FOOTBALLER FOR ARMY.
Daily Record - Tuesday 26 June 1917
GEORGE WILSON'S APPEAL DISMISSED.
At the Appeal Tribunal for Fife and Kinross, held at Kirkcaldy yesterday— Sheriff Fleming. K.C., presiding—George Wilson (33), married, coal miner, Kirkcaldy, appealed for exemption. It is stated that was experienced miner, having worked in the pit from the time he left school until 1904. He returned to the pit in January. 1916. He was medically examined at the pithead end passed for general service, and the Coal Mines Tribunal had refused him as was not employed in the pit m August, 1915. In addition to working as a miner, he had one of the largest tobacconist and hairdresser businesses in Kirkcaldy. Captain Maxwell, the military representative, said that Mr. Wilson was rather celebrity. He was a famous football player, in fact, an Internationalist, and being a thorough athlete, was just the man for the army.
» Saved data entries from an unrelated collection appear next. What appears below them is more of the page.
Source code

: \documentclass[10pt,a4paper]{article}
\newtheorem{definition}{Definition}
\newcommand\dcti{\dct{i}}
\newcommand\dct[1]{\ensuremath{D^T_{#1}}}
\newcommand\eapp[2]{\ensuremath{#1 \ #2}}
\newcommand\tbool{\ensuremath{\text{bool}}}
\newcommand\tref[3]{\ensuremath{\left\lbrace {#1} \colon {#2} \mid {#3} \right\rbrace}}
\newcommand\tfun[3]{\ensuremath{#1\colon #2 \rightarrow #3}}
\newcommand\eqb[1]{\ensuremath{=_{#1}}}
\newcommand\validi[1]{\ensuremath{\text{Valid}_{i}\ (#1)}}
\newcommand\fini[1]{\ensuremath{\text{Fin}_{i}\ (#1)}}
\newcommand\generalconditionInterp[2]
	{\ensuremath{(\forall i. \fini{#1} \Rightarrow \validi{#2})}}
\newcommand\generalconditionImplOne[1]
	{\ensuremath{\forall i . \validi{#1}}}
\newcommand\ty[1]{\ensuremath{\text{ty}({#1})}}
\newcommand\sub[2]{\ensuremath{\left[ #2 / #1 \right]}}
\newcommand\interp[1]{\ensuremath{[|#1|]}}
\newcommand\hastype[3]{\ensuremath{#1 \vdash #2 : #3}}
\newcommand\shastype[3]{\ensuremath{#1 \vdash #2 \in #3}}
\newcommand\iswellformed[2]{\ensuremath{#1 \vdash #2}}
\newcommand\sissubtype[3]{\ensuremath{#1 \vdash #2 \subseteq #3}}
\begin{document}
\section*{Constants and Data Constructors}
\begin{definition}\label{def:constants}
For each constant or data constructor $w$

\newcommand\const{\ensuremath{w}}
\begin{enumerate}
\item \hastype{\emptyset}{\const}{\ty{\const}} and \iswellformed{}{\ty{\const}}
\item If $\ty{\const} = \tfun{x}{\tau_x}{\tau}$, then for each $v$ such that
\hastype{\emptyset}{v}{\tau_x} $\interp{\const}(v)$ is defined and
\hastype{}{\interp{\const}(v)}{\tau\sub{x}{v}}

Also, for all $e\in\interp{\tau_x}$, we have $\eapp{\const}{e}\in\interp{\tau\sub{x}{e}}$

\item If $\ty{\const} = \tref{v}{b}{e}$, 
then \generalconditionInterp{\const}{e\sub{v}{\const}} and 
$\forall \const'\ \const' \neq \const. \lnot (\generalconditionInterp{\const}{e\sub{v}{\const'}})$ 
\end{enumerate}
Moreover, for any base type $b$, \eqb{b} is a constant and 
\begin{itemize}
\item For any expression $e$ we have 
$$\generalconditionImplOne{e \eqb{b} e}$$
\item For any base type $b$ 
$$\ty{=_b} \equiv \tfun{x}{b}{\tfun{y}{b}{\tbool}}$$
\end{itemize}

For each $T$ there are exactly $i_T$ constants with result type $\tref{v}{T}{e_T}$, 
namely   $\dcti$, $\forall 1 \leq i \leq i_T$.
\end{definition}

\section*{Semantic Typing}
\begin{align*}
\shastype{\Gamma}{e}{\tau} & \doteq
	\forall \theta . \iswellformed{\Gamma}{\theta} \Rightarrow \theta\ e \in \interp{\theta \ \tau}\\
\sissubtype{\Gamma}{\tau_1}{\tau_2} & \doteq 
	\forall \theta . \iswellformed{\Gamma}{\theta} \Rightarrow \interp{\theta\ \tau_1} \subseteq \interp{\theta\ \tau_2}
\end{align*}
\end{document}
SANDY YOUNG NOW IN PENITENTIARY, .AND WELL.
Liverpool Echo - Monday 28 May 1917
The "Echo" to-day received the following cablegram from Melbourne Young, who was sentenced to three years in Bendigo Gaol and was transferred to Ararat Lunatic Asylum, is now in Pentridge Penitentiary, well. The well-known Everton footballer was sentenced for the manslaughter of his brother.

J.H.GALT
Daily Record - Friday 29 June 1917
Lieutentant J.H. Galt, was wounded recently.  The many friends of the Rangers and Everton half-back will be gald to learn that he is himself again. 

"SMILER" WANTED IN ARMY.
Liverpool Echo - Friday 29 June 1917
George Wilson, the old Everton, Newcastle United, and Scottish forward, has been refused exemption by the Fife Appeal Tribunal. The ground of the appeal by Wilson, who carries on tobacconist's and hairdresser's business in Kirkcaldy, was that he was coal miner, and it was admitted that he was experienced miner. He bad, however, been refused exemption the Coal Mines Tribunal, as he was not in the pit in August, 1915. The military representative said that Wilson was thorough athlete, and just the sort of man they wanted for the Army.

NOTES AND NOTIONS
June 30, 1917. The Liverpool Football Echo
By Vin
A Wellington Barrack (London) friend tells me that the Everton players in Khaki – in compliance with the request of the shareholders at the annual meeting –have received a short and sweet note from the club thanking them for their services and wishing them a safe and speedy return. Sam Chedgzoy had quite recovered, and along with his colleagues Guardsman Kirsopp and Harrison, expects to have a “cross” shortly – a cross to France! Harrison (as on the field) has turned out a first class shot and an expert bomber. More trouble for the entrenched Hun “goalkeepers” when George heads up at the front!